What follows is a set of records; repeat them exactly, without the pictures.

Saved entries
⁂

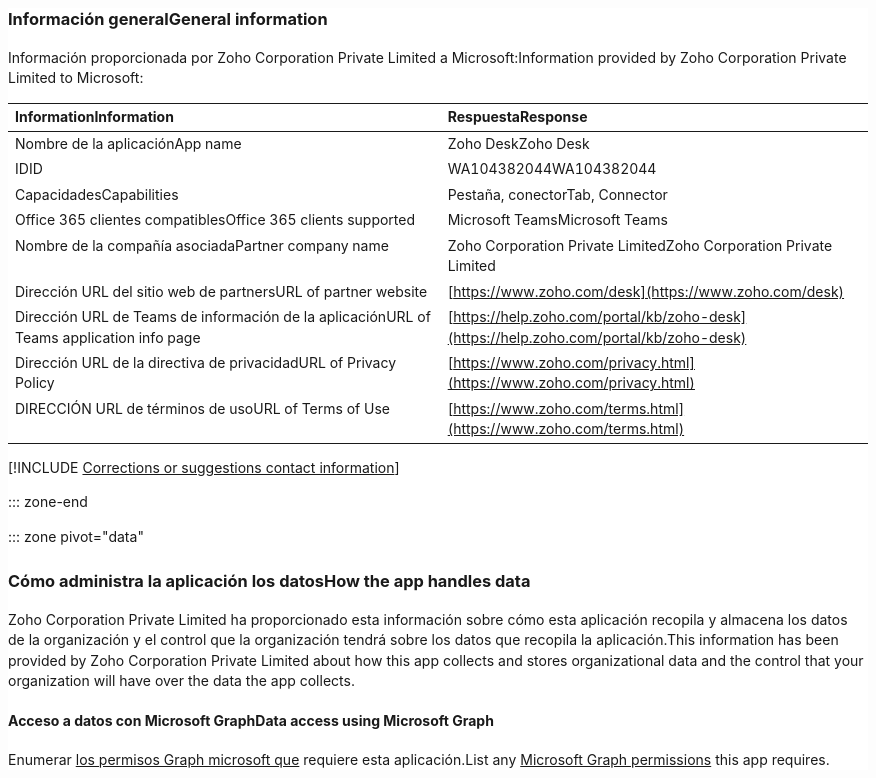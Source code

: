 ### <a name="general-information"></a><span data-ttu-id="ac1c8-107">Información general</span><span class="sxs-lookup"><span data-stu-id="ac1c8-107">General information</span></span>

<span data-ttu-id="ac1c8-108">Información proporcionada por Zoho Corporation Private Limited a Microsoft:</span><span class="sxs-lookup"><span data-stu-id="ac1c8-108">Information provided by Zoho Corporation Private Limited to Microsoft:</span></span>

| <span data-ttu-id="ac1c8-109">**Information**</span><span class="sxs-lookup"><span data-stu-id="ac1c8-109">**Information**</span></span> | <span data-ttu-id="ac1c8-110">**Respuesta**</span><span class="sxs-lookup"><span data-stu-id="ac1c8-110">**Response**</span></span> |
|:----------------|:-------------|
| <span data-ttu-id="ac1c8-111">Nombre de la aplicación</span><span class="sxs-lookup"><span data-stu-id="ac1c8-111">App name</span></span> | <span data-ttu-id="ac1c8-112">Zoho Desk</span><span class="sxs-lookup"><span data-stu-id="ac1c8-112">Zoho Desk</span></span> |
| <span data-ttu-id="ac1c8-113">ID</span><span class="sxs-lookup"><span data-stu-id="ac1c8-113">ID</span></span> | <span data-ttu-id="ac1c8-114">WA104382044</span><span class="sxs-lookup"><span data-stu-id="ac1c8-114">WA104382044</span></span> |
| <span data-ttu-id="ac1c8-115">Capacidades</span><span class="sxs-lookup"><span data-stu-id="ac1c8-115">Capabilities</span></span> | <span data-ttu-id="ac1c8-116">Pestaña, conector</span><span class="sxs-lookup"><span data-stu-id="ac1c8-116">Tab, Connector</span></span> |
| <span data-ttu-id="ac1c8-117">Office 365 clientes compatibles</span><span class="sxs-lookup"><span data-stu-id="ac1c8-117">Office 365 clients supported</span></span> | <span data-ttu-id="ac1c8-118">Microsoft Teams</span><span class="sxs-lookup"><span data-stu-id="ac1c8-118">Microsoft Teams</span></span> |
| <span data-ttu-id="ac1c8-119">Nombre de la compañía asociada</span><span class="sxs-lookup"><span data-stu-id="ac1c8-119">Partner company name</span></span> | <span data-ttu-id="ac1c8-120">Zoho Corporation Private Limited</span><span class="sxs-lookup"><span data-stu-id="ac1c8-120">Zoho Corporation Private Limited</span></span> |
| <span data-ttu-id="ac1c8-121">Dirección URL del sitio web de partners</span><span class="sxs-lookup"><span data-stu-id="ac1c8-121">URL of partner website</span></span> | [https://www.zoho.com/desk](https://www.zoho.com/desk) |
| <span data-ttu-id="ac1c8-122">Dirección URL de Teams de información de la aplicación</span><span class="sxs-lookup"><span data-stu-id="ac1c8-122">URL of Teams application info page</span></span> | [https://help.zoho.com/portal/kb/zoho-desk](https://help.zoho.com/portal/kb/zoho-desk) |
| <span data-ttu-id="ac1c8-123">Dirección URL de la directiva de privacidad</span><span class="sxs-lookup"><span data-stu-id="ac1c8-123">URL of Privacy Policy</span></span> | [https://www.zoho.com/privacy.html](https://www.zoho.com/privacy.html) |
| <span data-ttu-id="ac1c8-124">DIRECCIÓN URL de términos de uso</span><span class="sxs-lookup"><span data-stu-id="ac1c8-124">URL of Terms of Use</span></span> | [https://www.zoho.com/terms.html](https://www.zoho.com/terms.html) |

 [!INCLUDE [Corrections or suggestions contact information](../includes/corrections-or-suggestions.md)]

::: zone-end

::: zone pivot="data"

### <a name="how-the-app-handles-data"></a><span data-ttu-id="ac1c8-125">Cómo administra la aplicación los datos</span><span class="sxs-lookup"><span data-stu-id="ac1c8-125">How the app handles data</span></span>

<span data-ttu-id="ac1c8-126">Zoho Corporation Private Limited ha proporcionado esta información sobre cómo esta aplicación recopila y almacena los datos de la organización y el control que la organización tendrá sobre los datos que recopila la aplicación.</span><span class="sxs-lookup"><span data-stu-id="ac1c8-126">This information has been provided by Zoho Corporation Private Limited about how this app collects and stores organizational data and the control that your organization will have over the data the app collects.</span></span>

#### <a name="data-access-using-microsoft-graph"></a><span data-ttu-id="ac1c8-127">Acceso a datos con Microsoft Graph</span><span class="sxs-lookup"><span data-stu-id="ac1c8-127">Data access using Microsoft Graph</span></span>

<span data-ttu-id="ac1c8-128">Enumerar [los permisos Graph microsoft que](https://docs.microsoft.com/graph/permissions-reference) requiere esta aplicación.</span><span class="sxs-lookup"><span data-stu-id="ac1c8-128">List any [Microsoft Graph permissions](https://docs.microsoft.com/graph/permissions-reference) this app requires.</span></span>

⁂

YOUR SOLUTION =
Source code

: ### <a name="general-information"></a><span data-ttu-id="ac1c8-107">Información general</span><span class="sxs-lookup"><span data-stu-id="ac1c8-107">General information</span></span>

<span data-ttu-id="ac1c8-108">Información proporcionada por Zoho Corporation Private Limited a Microsoft:</span><span class="sxs-lookup"><span data-stu-id="ac1c8-108">Information provided by Zoho Corporation Private Limited to Microsoft:</span></span>

| <span data-ttu-id="ac1c8-109">**Information**</span><span class="sxs-lookup"><span data-stu-id="ac1c8-109">**Information**</span></span> | <span data-ttu-id="ac1c8-110">**Respuesta**</span><span class="sxs-lookup"><span data-stu-id="ac1c8-110">**Response**</span></span> |
|:----------------|:-------------|
| <span data-ttu-id="ac1c8-111">Nombre de la aplicación</span><span class="sxs-lookup"><span data-stu-id="ac1c8-111">App name</span></span> | <span data-ttu-id="ac1c8-112">Zoho Desk</span><span class="sxs-lookup"><span data-stu-id="ac1c8-112">Zoho Desk</span></span> |
| <span data-ttu-id="ac1c8-113">ID</span><span class="sxs-lookup"><span data-stu-id="ac1c8-113">ID</span></span> | <span data-ttu-id="ac1c8-114">WA104382044</span><span class="sxs-lookup"><span data-stu-id="ac1c8-114">WA104382044</span></span> |
| <span data-ttu-id="ac1c8-115">Capacidades</span><span class="sxs-lookup"><span data-stu-id="ac1c8-115">Capabilities</span></span> | <span data-ttu-id="ac1c8-116">Pestaña, conector</span><span class="sxs-lookup"><span data-stu-id="ac1c8-116">Tab, Connector</span></span> |
| <span data-ttu-id="ac1c8-117">Office 365 clientes compatibles</span><span class="sxs-lookup"><span data-stu-id="ac1c8-117">Office 365 clients supported</span></span> | <span data-ttu-id="ac1c8-118">Microsoft Teams</span><span class="sxs-lookup"><span data-stu-id="ac1c8-118">Microsoft Teams</span></span> |
| <span data-ttu-id="ac1c8-119">Nombre de la compañía asociada</span><span class="sxs-lookup"><span data-stu-id="ac1c8-119">Partner company name</span></span> | <span data-ttu-id="ac1c8-120">Zoho Corporation Private Limited</span><span class="sxs-lookup"><span data-stu-id="ac1c8-120">Zoho Corporation Private Limited</span></span> |
| <span data-ttu-id="ac1c8-121">Dirección URL del sitio web de partners</span><span class="sxs-lookup"><span data-stu-id="ac1c8-121">URL of partner website</span></span> | [https://www.zoho.com/desk](https://www.zoho.com/desk) |
| <span data-ttu-id="ac1c8-122">Dirección URL de Teams de información de la aplicación</span><span class="sxs-lookup"><span data-stu-id="ac1c8-122">URL of Teams application info page</span></span> | [https://help.zoho.com/portal/kb/zoho-desk](https://help.zoho.com/portal/kb/zoho-desk) |
| <span data-ttu-id="ac1c8-123">Dirección URL de la directiva de privacidad</span><span class="sxs-lookup"><span data-stu-id="ac1c8-123">URL of Privacy Policy</span></span> | [https://www.zoho.com/privacy.html](https://www.zoho.com/privacy.html) |
| <span data-ttu-id="ac1c8-124">DIRECCIÓN URL de términos de uso</span><span class="sxs-lookup"><span data-stu-id="ac1c8-124">URL of Terms of Use</span></span> | [https://www.zoho.com/terms.html](https://www.zoho.com/terms.html) |

 [!INCLUDE [Corrections or suggestions contact information](../includes/corrections-or-suggestions.md)]

::: zone-end

::: zone pivot="data"

### <a name="how-the-app-handles-data"></a><span data-ttu-id="ac1c8-125">Cómo administra la aplicación los datos</span><span class="sxs-lookup"><span data-stu-id="ac1c8-125">How the app handles data</span></span>

<span data-ttu-id="ac1c8-126">Zoho Corporation Private Limited ha proporcionado esta información sobre cómo esta aplicación recopila y almacena los datos de la organización y el control que la organización tendrá sobre los datos que recopila la aplicación.</span><span class="sxs-lookup"><span data-stu-id="ac1c8-126">This information has been provided by Zoho Corporation Private Limited about how this app collects and stores organizational data and the control that your organization will have over the data the app collects.</span></span>

#### <a name="data-access-using-microsoft-graph"></a><span data-ttu-id="ac1c8-127">Acceso a datos con Microsoft Graph</span><span class="sxs-lookup"><span data-stu-id="ac1c8-127">Data access using Microsoft Graph</span></span>

<span data-ttu-id="ac1c8-128">Enumerar [los permisos Graph microsoft que](https://docs.microsoft.com/graph/permissions-reference) requiere esta aplicación.</span><span class="sxs-lookup"><span data-stu-id="ac1c8-128">List any [Microsoft Graph permissions](https://docs.microsoft.com/graph/permissions-reference) this app requires.</span></span>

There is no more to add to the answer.